DataDog / dd-trace-java

Datadog APM client for Java
https://docs.datadoghq.com/tracing/languages/java
Apache License 2.0
550 stars 278 forks source link

Lack of Trace Context/Span Propagation in Asynchronous Reactive Operations #6272

Open ahmadwrites opened 7 months ago

ahmadwrites commented 7 months ago

Description

I am encountering an issue where trace context is not being properly propagated across asynchronous reactive operations in my WebFlux service. Currently using the dd-trace-java library for distributed tracing.

Issue Details

Bug

Our endpoint service/flow contains multiple reactive operation chaining which makes asynchronous requests to other services. We expect to receive one traceId containing spans of all these different operations, but understandably they are broken down into separate traceIds, primarily in netty.request and others being propagated at http.request in DataDog. Ideally we would want to be able to view these as spans in one traceId, as it is being initiated by that flow/endpoint. As such, we are not receiving full/continuous observability while using WebFlux in our project. Is there a way to correlate all spans together in one trace, without manually defining each span in sections of the reactive code?
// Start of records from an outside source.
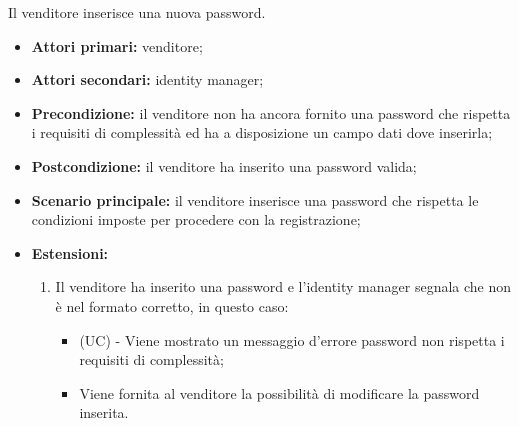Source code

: Il venditore inserisce una nuova password.
\begin{itemize}
	\item \textbf{Attori primari:} venditore;
	\item \textbf{Attori secondari:} identity manager;
	\item \textbf{Precondizione:} il venditore non ha ancora fornito una password che rispetta i requisiti di complessità ed ha a disposizione un campo dati dove inserirla;
	\item \textbf{Postcondizione:} il venditore ha inserito una password valida;
	\item \textbf{Scenario principale:} il venditore inserisce una password che rispetta le condizioni imposte per procedere con la registrazione;
	\item \textbf{Estensioni:}
	\begin{enumerate}[label=\lett]
		\item Il venditore ha inserito una password e l'identity manager segnala che non è nel formato corretto, in questo caso:
		\begin{itemize}
			\item (UC) - Viene mostrato un messaggio d'errore password non rispetta i requisiti di complessità;
			\item Viene fornita al venditore la possibilità di modificare la password inserita.
		\end{itemize}
	\end{enumerate} 
\end{itemize}

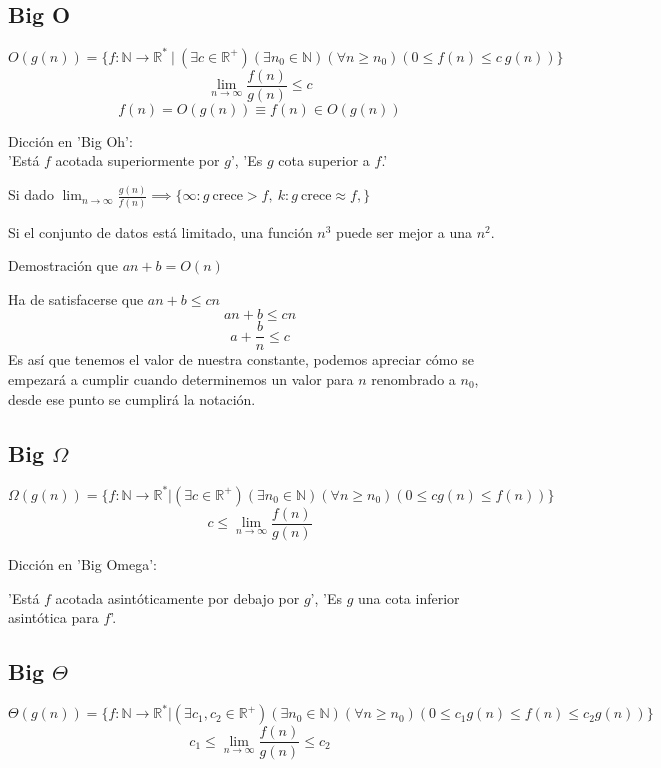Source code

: \documentclass[tikz,11pt,fleqn]{book} %
\begin{document}
\subsection{Big O}
\begin{definition}$$
    O(g(n))
    =\{
        f: \mathbb N\to \mathbb R^*~|~(\exists c\in \mathbb R^+)
        (\exists n_0\in \mathbb N)
        (\forall n\ge n_0)
        (0\le f(n)\le c~g(n))
    \}
$$
$$
    \lim_{n\to\infty}\frac{f(n)}{g(n)}\leq c
$$$$
    f(n)=O(g(n))\equiv f(n)\in O(g(n))
$$
\end{definition}
\begin{remark}Dicción en 'Big Oh':\\
'Está $f$ acotada superiormente por $g$', 'Es $g$ cota superior a $f$.'
\end{remark}

Si dado $\lim_{n\to\infty}\frac{g(n)}{f(n)}\implies\{\infty: g~\text{crece} > f,~k:g~\text{crece} \approx f,\}$

Si el conjunto de datos está limitado, una función $n^3$ puede ser mejor a una $n^2$.

\begin{example}
    Demostración que $an+b=O(n)$
    
    Ha de satisfacerse que $an+b\le cn$
    $$
    an+b\le cn      $$$$
    a+\frac bn\le c 
    $$
    Es así que tenemos el valor de nuestra constante, podemos apreciar cómo se empezará a cumplir cuando determinemos un valor para $n$ renombrado a $n_0$, desde ese punto se cumplirá la notación.
\end{example}


\subsection{Big $\Omega$}
\begin{definition}$$
    \Omega(g(n)) =\{ f: \mathbb N \to \mathbb R^*  | (\exists c\in \mathbb R^+) (\exists n_0\in \mathbb N) (\forall n\ge n_0) ( 0\le cg(n) \le   f(n) ) \}
$$$$
    c\le\lim_{n\to\infty}\frac{f(n)}{g(n)}
$$\end{definition}


\begin{remark}Dicción en 'Big Omega':

    'Está $f$ acotada asintóticamente por debajo por $g$', 'Es $g$ una cota inferior asintótica para $f$'.
\end{remark}


\subsection{Big $\Theta$}
\begin{definition}
$$
    \Theta   (g(n)) =\{ f : \mathbb N \to \mathbb R^* | (\exists c_1, c_2 \in \mathbb R^+) ( \exists n_0\in \mathbb N) (\forall n \ge n_0) (0\le c_1 g(n) \le f(n) \le c_2 g(n)) \}
$$$$
    c_1\le\lim_{n\to\infty}\frac{f(n)}{g(n)}\le c_2
$$\end{definition}
\end{document}

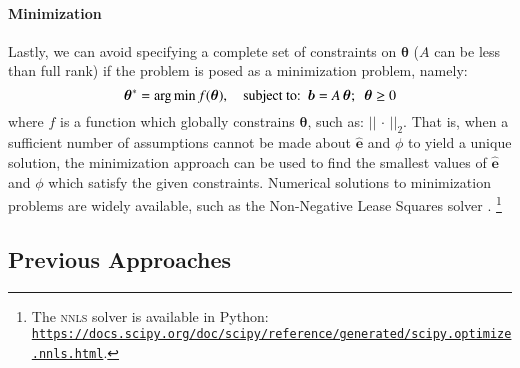 \paragraph{Minimization}
Lastly, we can avoid specifying a complete set of constraints on $\bm{\theta}$		%
($A$ can be less than full rank)
if the problem is posed as a minimization problem, namely:
\begin{equation}\label{eq:system-optimize}
\bm{\theta}^{*} = {\arg \min}
\thinspace f(\bm{\theta}),
\quad \textrm{subject to:}
\enspace\bm{b} = A\thinspace\bm{\theta};
\enspace\bm{\theta} \ge 0
\end{equation}
where $f$ is a function which globally constrains $\bm{\theta}$,
such as: ${\left|\left| \,\cdot\, \right|\right|}_2$.
That is, when a sufficient number of assumptions cannot be made about $\bm{\hat{e}}$ and $\phi$		%
to yield a unique solution,
the minimization approach can be used to find the smallest values of $\bm{\hat{e}}$ and $\phi$
which satisfy the given constraints.														%
Numerical solutions to minimization problems are widely available,
such as the Non-Negative Lease Squares solver \citep{Lawson1995}.%
\footnote{The \textsc{nnls} solver is available in Python:
   \href{https://docs.scipy.org/doc/scipy/reference/generated/scipy.optimize.nnls.html}
{\texttt{https://docs.scipy.org/doc/scipy/reference/generated/scipy.optimize.nnls.html}}.}
\subsection{Previous Approaches}														%

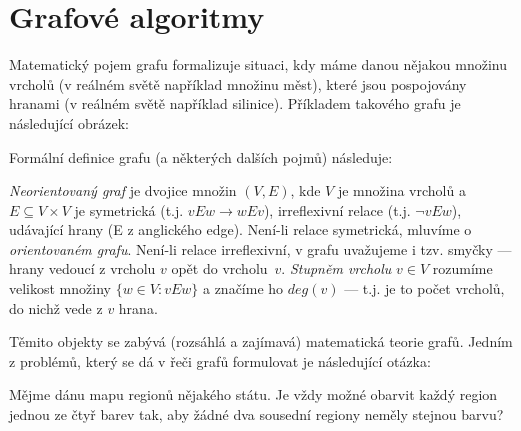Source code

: \ifx\ucebnice\undefined

\setcounter{section}{4}
\fi
\section{Grafové algoritmy}

Matematický pojem grafu formalizuje situaci, kdy máme danou nějakou množinu vrcholů (v reálném světě například množinu měst), které
jsou pospojovány hranami (v reálném světě například silinice). Příkladem takového grafu je následující obrázek:

\begin{center}
\end{center}

Formální definice grafu (a některých dalších pojmů) následuje:

\begin{definition} \emph{Neorientovaný graf} je dvojice množin $(V,E)$, kde $V$ je množina vrcholů a $E\subseteq V\times V$ je symetrická (t.j. $vEw\rightarrow wEv$),
irreflexivní relace (t.j. $\neg vEw$), udávající hrany (E z anglického edge). Není-li relace symetrická, mluvíme o \emph{orientovaném grafu}. Není-li relace
irreflexivní, v grafu uvažujeme i tzv. smyčky --- hrany vedoucí z vrcholu $v$ opět do vrcholu~$v$. \emph{Stupněm vrcholu} $v\in V$ rozumíme velikost množiny
$\{w\in V:vEw\}$ a značíme ho $deg(v)$ --- t.j. je to počet vrcholů, do nichž vede z $v$ hrana.
\end{definition}

Těmito objekty se zabývá (rozsáhlá a zajímavá) matematická teorie grafů. Jedním z problémů, který se dá v řeči grafů formulovat
je následující otázka:

\begin{question}\label{question:barvenimapy} Mějme dánu mapu regionů nějakého státu. Je vždy možné obarvit každý region jednou ze čtyř barev tak, aby žádné dva sousední
regiony neměly stejnou barvu?
\end{question}

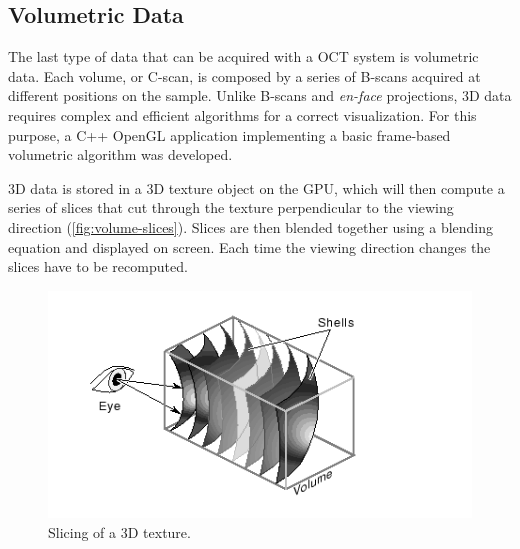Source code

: 

\FloatBarrier
\subsection{Volumetric Data}
The last type of data that can be acquired with a OCT system is volumetric data. Each volume, or C-scan, is composed by a series of B-scans acquired at different positions on the sample. Unlike B-scans and \emph{en-face} projections, 3D data requires complex and efficient algorithms for a correct visualization. For this purpose, a C++ OpenGL application implementing a basic frame-based volumetric algorithm was developed.


 3D data is stored in a 3D texture object on the GPU, which will then compute a series of slices that cut through the texture perpendicular to the viewing direction (\autoref{fig:volume-slices}). Slices are then blended together using a blending equation and displayed on screen. Each time the viewing direction changes the slices have to be recomputed. 
  
 \begin{figure}[hbt]
 	\centering
 	\includegraphics[scale=0.5]{gfx/ch4/volume-slices}
 	\caption{Slicing of a 3D texture.}\label{fig:volume-slices}
 \end{figure}
 


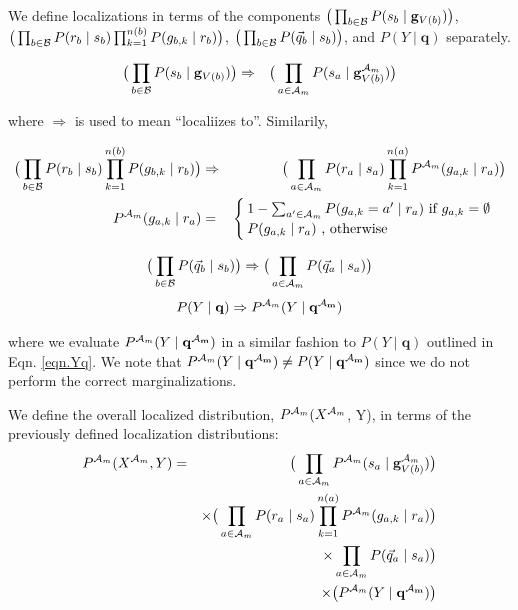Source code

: \documentclass[11pt]{article}
\newcommand{\A}{{\cal A}}
\newcommand{\B}{\cal B}
\newcommand{\Am}{\A_{m}}
\newcommand{\qb}{\vec{q}_b}
\newcommand{\qa}{\vec{q}_a}
\begin{document}
We define localizations in terms of the components $\big( \prod_{b \in {\B}} P(s_b \mid \mathbf{g}_{V(b)}) \big )$, $\big( \prod_{b \in {\B}} P(r_b \mid s_b) \prod_{k=1}^{n(b)} P(g_{b,k} \mid r_b) \big)$, $\big( \prod_{b \in {\B}} P(\qb \mid s_b)\big)$, and $P(Y \mid \mathbf{q})$ separately.

\begin{eqnarray}
\big(\prod_{b \in {\B}} P(s_b \mid \mathbf{g}_{V(b)}) \big ) &\Rightarrow& \big(\prod_{a \in {\Am}} P(s_a \mid \mathbf{g}^{\Am}_{V({b})}) \big )
\end{eqnarray}

where $\Rightarrow$ is used to mean ``localiizes to''. Similarily, 

\begin{eqnarray}
\big( \prod_{b \in {\B}} P(r_b \mid s_b) \prod_{k=1}^{n(b)} P(g_{b,k} \mid r_b) \big) &\Rightarrow& \big( \prod_{a \in \Am} P(r_a \mid s_a) \prod_{k=1}^{n(a)} P^{\Am}(g_{a,k} \mid r_a) \big) \\
%
P^{\Am}(g_{a,k} \mid r_a) &=& \begin{cases} \label{actPg} 1-\sum_{a' \in {\Am}} P(g_{a,k} = a' \mid r_a) \mbox{ if } g_{a,k} = \emptyset \\
 P(g_{a,k} \mid r_a) \mbox{ , otherwise } \end{cases}
\end{eqnarray}

\begin{eqnarray}
\big( \prod_{b \in {\B}} P(\qb \mid s_b)\big) \Rightarrow \big( \prod_{a \in {\Am}} P(\qa \mid s_a)\big)
\end{eqnarray}
\begin{eqnarray}
P(Y \mid \mathbf{q}) \Rightarrow P^{\Am}(Y \mid \mathbf{q^{\Am}})
\end{eqnarray}

where we evaluate $P^{\Am}(Y \mid \mathbf{q^{\Am}})$ in a similar fashion to $P(Y \mid \mathbf{q})$ outlined in Eqn. \ref{eqn.Yq}. We note that $P^{\Am}(Y \mid \mathbf{q^{\Am}}) \neq P(Y \mid \mathbf{q^{\Am}})$ since we do not perform the correct marginalizations.

We define the overall localized distribution, $P^{\Am}(X^{\Am}$, Y), in terms of the previously defined localization distributions:
\begin{eqnarray}
P^{\Am}(X^{\Am}, Y)
&=& \big(\prod_{a \in {\Am}} P^{\Am}(s_a \mid \mathbf{g}^{\Am}_{V({b})}) \big ) \label{eqn.localJoint}\\
& & \times \big( \prod_{a \in {\Am}} P(r_a \mid s_a) \prod_{k=1}^{n(a)} P^{\Am}(g_{a,k} \mid r_a) \big) \nonumber \\
& & \times \prod_{a \in {\Am}} P(\qa \mid s_a)\big) \nonumber \\
& & \times \big( P^{\Am}(Y \mid \mathbf{q^{\Am}}) \big) \nonumber
\end{eqnarray}
\end{document}
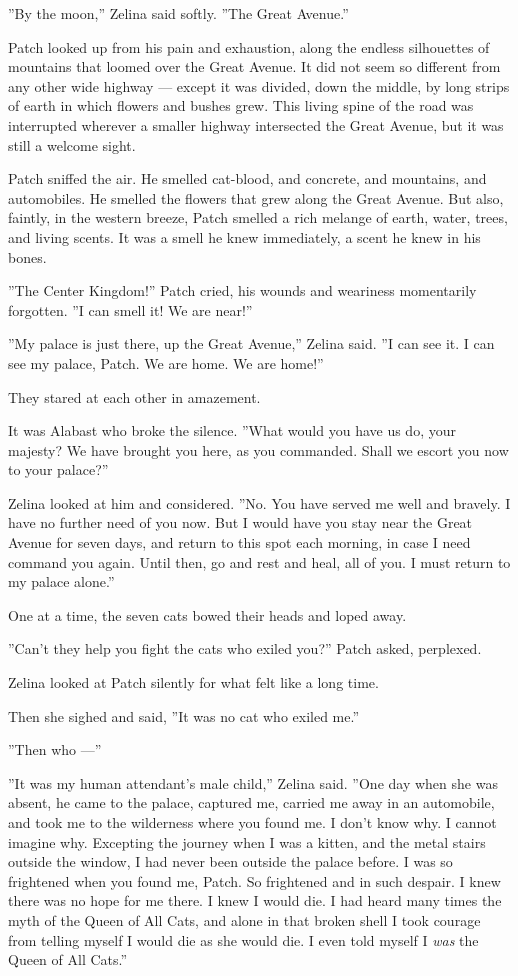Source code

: \documentclass[12pt]{book}
\begin{document}
''By the moon,'' Zelina said softly. ''The Great Avenue.''

Patch looked up from his pain and exhaustion, along the endless
silhouettes of mountains that loomed over the Great Avenue. It did not
seem so different from any other wide highway --- except it was
divided, down the middle, by long strips of earth in which flowers and
bushes grew. This living spine of the road was interrupted wherever a
smaller highway intersected the Great Avenue, but it was still a
welcome sight.

Patch sniffed the air. He smelled cat-blood, and concrete, and
mountains, and automobiles. He smelled the flowers that grew along the
Great Avenue. But also, faintly, in the western breeze, Patch smelled
a rich melange of earth, water, trees, and living scents. It was a
smell he knew immediately, a scent he knew in his bones.

''The Center Kingdom!'' Patch cried, his wounds and weariness
momentarily forgotten. ''I can smell it! We are near!''

''My palace is just there, up the Great Avenue,'' Zelina said. ''I can
see it. I can see my palace, Patch. We are home. We are home!''

They stared at each other in amazement.

It was Alabast who broke the silence. ''What would you have us do,
your majesty? We have brought you here, as you commanded. Shall we
escort you now to your palace?''

Zelina looked at him and considered. ''No. You have served me well and
bravely. I have no further need of you now. But I would have you stay
near the Great Avenue for seven days, and return to this spot each
morning, in case I need command you again. Until then, go and rest and
heal, all of you. I must return to my palace alone.''

One at a time, the seven cats bowed their heads and loped away.

''Can't they help you fight the cats who exiled you?'' Patch asked,
perplexed.

Zelina looked at Patch silently for what felt like a long time.

Then she sighed and said, ''It was no cat who exiled me.''

''Then who ---''

''It was my human attendant's male child,'' Zelina said. ''One day
when she was absent, he came to the palace, captured me, carried me
away in an automobile, and took me to the wilderness where you found
me. I don't know why. I cannot imagine why. Excepting the journey when
I was a kitten, and the metal stairs outside the window, I had never
been outside the palace before. I was so frightened when you found me,
Patch. So frightened and in such despair. I knew there was no hope for
me there. I knew I would die. I had heard many times the myth of the
Queen of All Cats, and alone in that broken shell I took courage from
telling myself I would die as she would die. I even told myself I
\textit{was} the Queen of All Cats.''
\end{document}
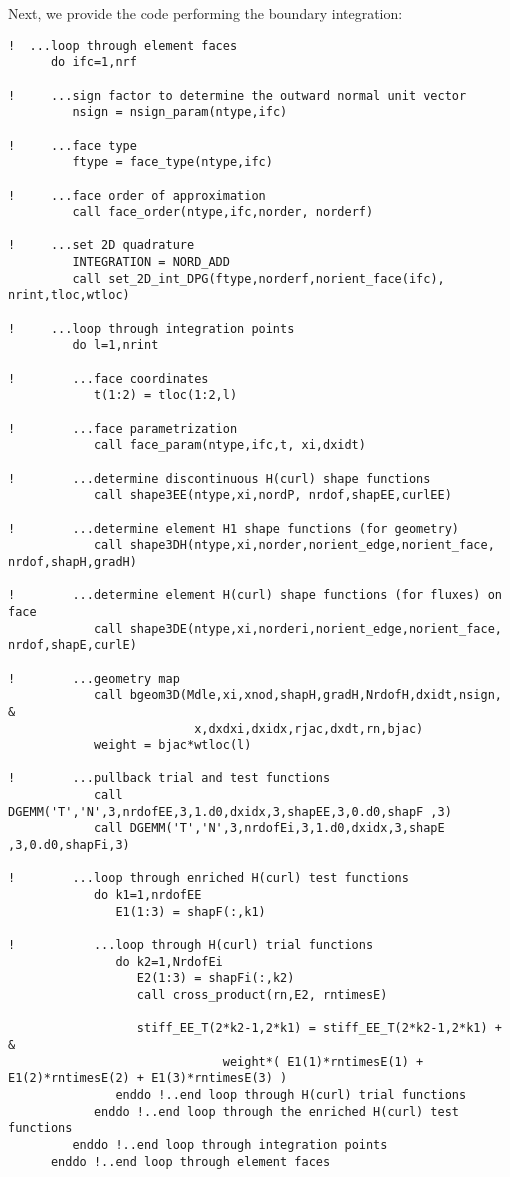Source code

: Next, we provide the code performing the boundary integration:
\begin{lstlisting}[mathescape,caption=\file{MAXWELL/ULTRAWEAK\_DPG/}\routine{elem\_maxwell}: boundary integration]
!  ...loop through element faces
      do ifc=1,nrf

!     ...sign factor to determine the outward normal unit vector
         nsign = nsign_param(ntype,ifc)

!     ...face type
         ftype = face_type(ntype,ifc)

!     ...face order of approximation
         call face_order(ntype,ifc,norder, norderf)

!     ...set 2D quadrature
         INTEGRATION = NORD_ADD
         call set_2D_int_DPG(ftype,norderf,norient_face(ifc), nrint,tloc,wtloc)

!     ...loop through integration points
         do l=1,nrint

!        ...face coordinates
            t(1:2) = tloc(1:2,l)

!        ...face parametrization
            call face_param(ntype,ifc,t, xi,dxidt)

!        ...determine discontinuous H(curl) shape functions
            call shape3EE(ntype,xi,nordP, nrdof,shapEE,curlEE)

!        ...determine element H1 shape functions (for geometry)
            call shape3DH(ntype,xi,norder,norient_edge,norient_face, nrdof,shapH,gradH)

!        ...determine element H(curl) shape functions (for fluxes) on face
            call shape3DE(ntype,xi,norderi,norient_edge,norient_face, nrdof,shapE,curlE)

!        ...geometry map
            call bgeom3D(Mdle,xi,xnod,shapH,gradH,NrdofH,dxidt,nsign, &
                          x,dxdxi,dxidx,rjac,dxdt,rn,bjac)
            weight = bjac*wtloc(l)

!        ...pullback trial and test functions
            call DGEMM('T','N',3,nrdofEE,3,1.d0,dxidx,3,shapEE,3,0.d0,shapF ,3)
            call DGEMM('T','N',3,nrdofEi,3,1.d0,dxidx,3,shapE ,3,0.d0,shapFi,3)

!        ...loop through enriched H(curl) test functions
            do k1=1,nrdofEE
               E1(1:3) = shapF(:,k1)

!           ...loop through H(curl) trial functions
               do k2=1,NrdofEi
                  E2(1:3) = shapFi(:,k2)
                  call cross_product(rn,E2, rntimesE)

                  stiff_EE_T(2*k2-1,2*k1) = stiff_EE_T(2*k2-1,2*k1) + &
                              weight*( E1(1)*rntimesE(1) + E1(2)*rntimesE(2) + E1(3)*rntimesE(3) )
               enddo !..end loop through H(curl) trial functions
            enddo !..end loop through the enriched H(curl) test functions
         enddo !..end loop through integration points
      enddo !..end loop through element faces
\end{lstlisting}

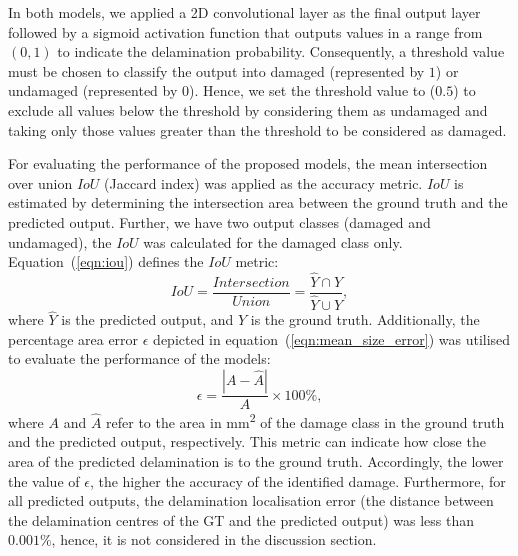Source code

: In both models, we applied a 2D convolutional layer as the final output layer followed by a sigmoid activation function that outputs values in a range from \((0,1)\) to indicate the delamination probability.
Consequently, a threshold value must be chosen to classify the output into damaged (represented by \(1\)) or undamaged (represented by \(0\)).
Hence, we set the threshold value to (\(0.5\)) to exclude all values below the threshold by considering them as undamaged and taking only those values greater than the threshold to be considered as damaged.

For evaluating the performance of the proposed models, the mean 
intersection over union \(IoU\) (Jaccard index) was applied as the accuracy metric. 
\(IoU\) is estimated by determining the intersection
area between the ground truth and the predicted output. 
Further, we have two output classes (damaged and undamaged), the \(IoU\) was calculated for the damaged class only. 
Equation~(\ref{eqn:iou}) defines the \(IoU\) metric: 
\begin{equation}
	IoU=\frac{Intersection}{Union}=\frac{\hat{Y} \cap Y}{\hat{Y} \cup Y},
	\label{eqn:iou}
\end{equation}
where \(\hat{Y}\) is the predicted output, and \(Y\) is the ground truth.
Additionally, the percentage area error $\epsilon$ depicted in 
equation~(\ref{eqn:mean_size_error}) was utilised to evaluate the performance 
of the models:
\begin{equation}
	\epsilon=\frac{|A-\hat{A}|}{A} \times 100\%,
	\label{eqn:mean_size_error}
\end{equation}
where \(A\) and \(\hat{A}\) refer to the area in mm\textsuperscript{2} of the damage class in the ground truth and the predicted output, respectively.
This metric can indicate how close the area of the predicted delamination is to the ground truth.
Accordingly, the lower the value of $\epsilon$, the higher the accuracy of the identified damage. 
Furthermore, for all predicted outputs, the delamination localisation error (the distance between the delamination centres of the GT and the predicted output) was less than \(0.001\%\), hence, it is not considered in the discussion section.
amarziali commented 4 months ago

šŸ‘‹ Hello the behaviour the you are describing let us think about a context propagation loss. We have in integration that's disabled by default but that can help having a proper context propagation when using reactor operators. Could you please try enabling it by either:

Please let us know if it mitigates that issue

Cheers

Andrea

ahmadwrites commented 4 months ago

šŸ‘‹ Hello the behaviour the you are describing let us think about a context propagation loss. We have in integration that's disabled by default but that can help having a proper context propagation when using reactor operators. Could you please try enabling it by either:

  • the system property -Ddd.trace.integration.reactor-hooks.enabled=true
  • the env variable: DD_TRACE_INTEGRATION_REACTOR_HOOKS_ENABLED=true

Please let us know if it mitigates that issue

Cheers

Andrea

Hi, I believe the reason for the cut off is that R2DBC is not currently being supported by DD. Will enabling this sort the issue?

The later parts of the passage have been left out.